>>>

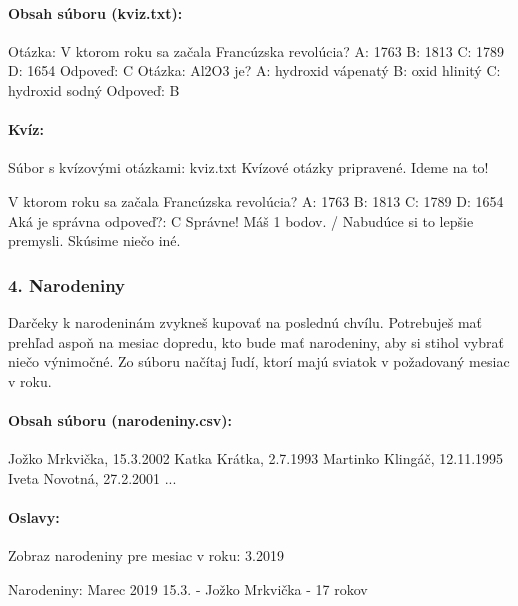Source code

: \paragraph{Obsah súboru (kviz.txt):}

\begin{code}
Otázka: V ktorom roku sa začala Francúzska revolúcia?
  A: 1763
  B: 1813
  C: 1789
  D: 1654
Odpoveď: C
Otázka: Al2O3 je?
  A: hydroxid vápenatý
  B: oxid hlinitý
  C: hydroxid sodný
Odpoveď: B
\end{code}

\paragraph{Kvíz:}

\begin{code}
Súbor s kvízovými otázkami: kviz.txt
Kvízové otázky pripravené.
Ideme na to!

V ktorom roku sa začala Francúzska revolúcia?
A: 1763
B: 1813
C: 1789
D: 1654
Aká je správna odpoveď?: C
Správne! Máš 1 bodov. / Nabudúce si to lepšie premysli. Skúsime niečo iné.
\end{code}


\subsubsection*{4. Narodeniny}
Darčeky k narodeninám zvykneš kupovať na poslednú chvílu. Potrebuješ mať prehľad aspoň na mesiac dopredu, kto bude mať narodeniny, aby si stihol vybrať niečo výnimočné. Zo súboru načítaj ľudí, ktorí majú sviatok v požadovaný mesiac v roku.

\paragraph{Obsah súboru (narodeniny.csv):}

\begin{code}
Jožko Mrkvička, 15.3.2002
Katka Krátka, 2.7.1993
Martinko Klingáč, 12.11.1995
Iveta Novotná, 27.2.2001
...
\end{code}

\paragraph{Oslavy:}

\begin{code}
Zobraz narodeniny pre mesiac v roku: 3.2019

Narodeniny: Marec 2019
15.3. - Jožko Mrkvička - 17 rokov
\end{code}


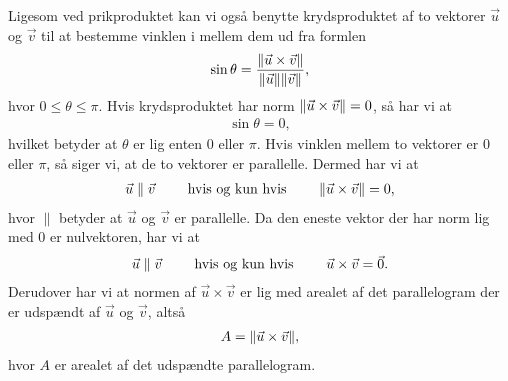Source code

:Ligesom ved prikproduktet kan vi også benytte krydsproduktet af to vektorer $\vec{u}$ og $\vec{v}$ til at bestemme vinklen i mellem dem ud fra formlen
\begin{align}\label{eq:vec3d1vinkelvedkrydsprodukt}
\sin \theta = \frac{\Vert \vec{u} \times \vec{v}\Vert}{\Vert \vec{u}\Vert\Vert \vec{v}\Vert},
\end{align}
hvor $0\leq\theta\leq\pi$. Hvis krydsproduktet har norm $\Vert \vec{u} \times \vec{v}\Vert=0$, så har vi at 
\begin{align*}
\sin \theta = 0,
\end{align*}
hvilket betyder at $\theta$ er lig enten $0$ eller $\pi$. Hvis vinklen mellem to vektorer er $0$ eller $\pi$, så siger vi, at de to vektorer er parallelle. Dermed har vi at 
\begin{align*}
\vec{u} \parallel \vec{v} \qquad \textup{ hvis og kun hvis } \qquad \Vert \vec{u} \times \vec{v}\Vert = 0,
\end{align*}
hvor $\parallel$ betyder at $\vec{u}$ og $\vec{v}$ er parallelle. Da den eneste vektor der har norm lig med $0$ er nulvektoren, har vi at
\begin{align*}
\vec{u} \parallel \vec{v} \qquad \textup{ hvis og kun hvis } \qquad \vec{u} \times \vec{v} = \vec{0}.
\end{align*}
Derudover har vi at normen af $\vec{u} \times \vec{v}$ er lig med arealet af det parallelogram der er udspændt af $\vec{u}$ og $\vec{v}$, altså
\begin{align*}
A = \Vert \vec{u} \times \vec{v}\Vert,
\end{align*}
hvor $A$ er arealet af det udspændte parallelogram.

<<<

- _WHAT NEEDS TO BE DONE_
All lines carrying the word "vektorer" must be copied from the data above.

- _COMPLETED EXERCISE_
:Ligesom ved prikproduktet kan vi også benytte krydsproduktet af to vektorer $\vec{u}$ og $\vec{v}$ til at bestemme vinklen i mellem dem ud fra formlen
hvilket betyder at $\theta$ er lig enten $0$ eller $\pi$. Hvis vinklen mellem to vektorer er $0$ eller $\pi$, så siger vi, at de to vektorer er parallelle. Dermed har vi at 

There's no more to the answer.